§ WORK ITEM: What you return must match the material exactly, with every line present.
___ TASK MATERIAL
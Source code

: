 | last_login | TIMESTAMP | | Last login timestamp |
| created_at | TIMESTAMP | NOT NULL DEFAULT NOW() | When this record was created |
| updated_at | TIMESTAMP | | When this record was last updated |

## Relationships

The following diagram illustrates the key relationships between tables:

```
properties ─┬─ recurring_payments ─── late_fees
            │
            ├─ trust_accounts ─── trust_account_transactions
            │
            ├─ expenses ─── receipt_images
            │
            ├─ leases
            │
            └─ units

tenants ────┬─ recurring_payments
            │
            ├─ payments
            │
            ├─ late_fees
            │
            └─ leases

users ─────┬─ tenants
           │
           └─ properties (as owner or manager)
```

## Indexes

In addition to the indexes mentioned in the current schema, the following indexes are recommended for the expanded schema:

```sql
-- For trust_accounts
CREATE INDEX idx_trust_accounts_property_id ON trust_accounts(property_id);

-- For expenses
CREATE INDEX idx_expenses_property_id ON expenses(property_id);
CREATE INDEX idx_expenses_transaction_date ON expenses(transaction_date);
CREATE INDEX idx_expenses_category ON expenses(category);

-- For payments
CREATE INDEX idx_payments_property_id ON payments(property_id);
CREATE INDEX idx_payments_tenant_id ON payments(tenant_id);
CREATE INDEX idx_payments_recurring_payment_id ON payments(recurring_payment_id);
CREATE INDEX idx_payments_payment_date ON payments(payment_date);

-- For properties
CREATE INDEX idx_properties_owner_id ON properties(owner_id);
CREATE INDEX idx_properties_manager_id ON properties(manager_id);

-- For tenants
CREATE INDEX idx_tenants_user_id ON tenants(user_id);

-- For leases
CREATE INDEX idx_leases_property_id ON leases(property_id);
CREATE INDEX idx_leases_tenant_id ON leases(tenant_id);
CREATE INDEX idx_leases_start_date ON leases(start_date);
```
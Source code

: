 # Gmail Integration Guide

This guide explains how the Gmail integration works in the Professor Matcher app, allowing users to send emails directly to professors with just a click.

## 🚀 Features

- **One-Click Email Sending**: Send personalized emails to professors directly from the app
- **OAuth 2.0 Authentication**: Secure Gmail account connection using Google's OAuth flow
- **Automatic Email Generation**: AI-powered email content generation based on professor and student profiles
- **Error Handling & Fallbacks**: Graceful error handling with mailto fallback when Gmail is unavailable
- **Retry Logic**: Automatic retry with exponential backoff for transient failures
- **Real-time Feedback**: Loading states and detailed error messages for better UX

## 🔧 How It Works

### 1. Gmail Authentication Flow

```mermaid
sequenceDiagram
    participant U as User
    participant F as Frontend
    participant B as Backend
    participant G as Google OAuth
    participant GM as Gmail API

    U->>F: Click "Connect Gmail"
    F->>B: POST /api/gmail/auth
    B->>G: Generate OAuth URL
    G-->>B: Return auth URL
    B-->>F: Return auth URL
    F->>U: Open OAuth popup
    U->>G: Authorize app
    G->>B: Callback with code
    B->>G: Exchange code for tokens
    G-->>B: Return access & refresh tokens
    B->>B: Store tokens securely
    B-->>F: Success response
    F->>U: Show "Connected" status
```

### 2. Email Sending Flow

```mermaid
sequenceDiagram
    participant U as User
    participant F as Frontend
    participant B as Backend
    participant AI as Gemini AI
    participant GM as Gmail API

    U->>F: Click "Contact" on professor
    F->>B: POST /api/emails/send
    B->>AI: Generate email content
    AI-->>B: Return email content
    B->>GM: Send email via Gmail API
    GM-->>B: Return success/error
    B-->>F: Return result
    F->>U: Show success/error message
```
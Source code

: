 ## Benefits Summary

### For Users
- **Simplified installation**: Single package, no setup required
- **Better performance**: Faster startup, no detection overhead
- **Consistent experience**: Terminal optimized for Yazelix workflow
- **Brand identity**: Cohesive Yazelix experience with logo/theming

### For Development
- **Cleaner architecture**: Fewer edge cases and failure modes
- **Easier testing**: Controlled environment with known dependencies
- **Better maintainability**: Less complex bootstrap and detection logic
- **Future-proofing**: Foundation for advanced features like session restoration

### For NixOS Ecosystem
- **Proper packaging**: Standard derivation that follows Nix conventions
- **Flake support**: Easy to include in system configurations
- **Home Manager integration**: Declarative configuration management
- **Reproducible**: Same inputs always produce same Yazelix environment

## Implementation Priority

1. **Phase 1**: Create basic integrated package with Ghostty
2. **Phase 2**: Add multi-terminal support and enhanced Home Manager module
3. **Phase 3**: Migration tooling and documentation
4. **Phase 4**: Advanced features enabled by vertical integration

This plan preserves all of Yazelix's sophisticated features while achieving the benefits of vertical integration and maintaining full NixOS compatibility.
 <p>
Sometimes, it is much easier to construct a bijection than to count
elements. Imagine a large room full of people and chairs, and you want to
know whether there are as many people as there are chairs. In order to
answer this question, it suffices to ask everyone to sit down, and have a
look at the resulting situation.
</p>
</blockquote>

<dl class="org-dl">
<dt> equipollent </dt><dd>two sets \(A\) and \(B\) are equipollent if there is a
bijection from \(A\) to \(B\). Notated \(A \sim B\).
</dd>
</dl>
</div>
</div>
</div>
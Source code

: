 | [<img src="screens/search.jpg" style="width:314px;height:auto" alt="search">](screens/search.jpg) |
______
§ WRITTEN ANSWER:
Source code

: | last_login | TIMESTAMP | | Last login timestamp |
| created_at | TIMESTAMP | NOT NULL DEFAULT NOW() | When this record was created |
| updated_at | TIMESTAMP | | When this record was last updated |

## Relationships

The following diagram illustrates the key relationships between tables:

```
properties ─┬─ recurring_payments ─── late_fees
            │
            ├─ trust_accounts ─── trust_account_transactions
            │
            ├─ expenses ─── receipt_images
            │
            ├─ leases
            │
            └─ units

tenants ────┬─ recurring_payments
            │
            ├─ payments
            │
            ├─ late_fees
            │
            └─ leases

users ─────┬─ tenants
           │
           └─ properties (as owner or manager)
```

## Indexes

In addition to the indexes mentioned in the current schema, the following indexes are recommended for the expanded schema:

```sql
-- For trust_accounts
CREATE INDEX idx_trust_accounts_property_id ON trust_accounts(property_id);

-- For expenses
CREATE INDEX idx_expenses_property_id ON expenses(property_id);
CREATE INDEX idx_expenses_transaction_date ON expenses(transaction_date);
CREATE INDEX idx_expenses_category ON expenses(category);

-- For payments
CREATE INDEX idx_payments_property_id ON payments(property_id);
CREATE INDEX idx_payments_tenant_id ON payments(tenant_id);
CREATE INDEX idx_payments_recurring_payment_id ON payments(recurring_payment_id);
CREATE INDEX idx_payments_payment_date ON payments(payment_date);

-- For properties
CREATE INDEX idx_properties_owner_id ON properties(owner_id);
CREATE INDEX idx_properties_manager_id ON properties(manager_id);

-- For tenants
CREATE INDEX idx_tenants_user_id ON tenants(user_id);

-- For leases
CREATE INDEX idx_leases_property_id ON leases(property_id);
CREATE INDEX idx_leases_tenant_id ON leases(tenant_id);
CREATE INDEX idx_leases_start_date ON leases(start_date);
```
Source code

: # Gmail Integration Guide

This guide explains how the Gmail integration works in the Professor Matcher app, allowing users to send emails directly to professors with just a click.

## 🚀 Features

- **One-Click Email Sending**: Send personalized emails to professors directly from the app
- **OAuth 2.0 Authentication**: Secure Gmail account connection using Google's OAuth flow
- **Automatic Email Generation**: AI-powered email content generation based on professor and student profiles
- **Error Handling & Fallbacks**: Graceful error handling with mailto fallback when Gmail is unavailable
- **Retry Logic**: Automatic retry with exponential backoff for transient failures
- **Real-time Feedback**: Loading states and detailed error messages for better UX

## 🔧 How It Works

### 1. Gmail Authentication Flow

```mermaid
sequenceDiagram
    participant U as User
    participant F as Frontend
    participant B as Backend
    participant G as Google OAuth
    participant GM as Gmail API

    U->>F: Click "Connect Gmail"
    F->>B: POST /api/gmail/auth
    B->>G: Generate OAuth URL
    G-->>B: Return auth URL
    B-->>F: Return auth URL
    F->>U: Open OAuth popup
    U->>G: Authorize app
    G->>B: Callback with code
    B->>G: Exchange code for tokens
    G-->>B: Return access & refresh tokens
    B->>B: Store tokens securely
    B-->>F: Success response
    F->>U: Show "Connected" status
```

### 2. Email Sending Flow

```mermaid
sequenceDiagram
    participant U as User
    participant F as Frontend
    participant B as Backend
    participant AI as Gemini AI
    participant GM as Gmail API

    U->>F: Click "Contact" on professor
    F->>B: POST /api/emails/send
    B->>AI: Generate email content
    AI-->>B: Return email content
    B->>GM: Send email via Gmail API
    GM-->>B: Return success/error
    B-->>F: Return result
    F->>U: Show success/error message
```
Source code

: ## Benefits Summary

### For Users
- **Simplified installation**: Single package, no setup required
- **Better performance**: Faster startup, no detection overhead
- **Consistent experience**: Terminal optimized for Yazelix workflow
- **Brand identity**: Cohesive Yazelix experience with logo/theming

### For Development
- **Cleaner architecture**: Fewer edge cases and failure modes
- **Easier testing**: Controlled environment with known dependencies
- **Better maintainability**: Less complex bootstrap and detection logic
- **Future-proofing**: Foundation for advanced features like session restoration

### For NixOS Ecosystem
- **Proper packaging**: Standard derivation that follows Nix conventions
- **Flake support**: Easy to include in system configurations
- **Home Manager integration**: Declarative configuration management
- **Reproducible**: Same inputs always produce same Yazelix environment

## Implementation Priority

1. **Phase 1**: Create basic integrated package with Ghostty
2. **Phase 2**: Add multi-terminal support and enhanced Home Manager module
3. **Phase 3**: Migration tooling and documentation
4. **Phase 4**: Advanced features enabled by vertical integration

This plan preserves all of Yazelix's sophisticated features while achieving the benefits of vertical integration and maintaining full NixOS compatibility.
 <p>
Sometimes, it is much easier to construct a bijection than to count
elements. Imagine a large room full of people and chairs, and you want to
know whether there are as many people as there are chairs. In order to
answer this question, it suffices to ask everyone to sit down, and have a
look at the resulting situation.
</p>
</blockquote>

<dl class="org-dl">
<dt> equipollent </dt><dd>two sets \(A\) and \(B\) are equipollent if there is a
bijection from \(A\) to \(B\). Notated \(A \sim B\).
</dd>
</dl>
</div>
</div>
</div>
Source code

: | [<img src="screens/search.jpg" style="width:314px;height:auto" alt="search">](screens/search.jpg) |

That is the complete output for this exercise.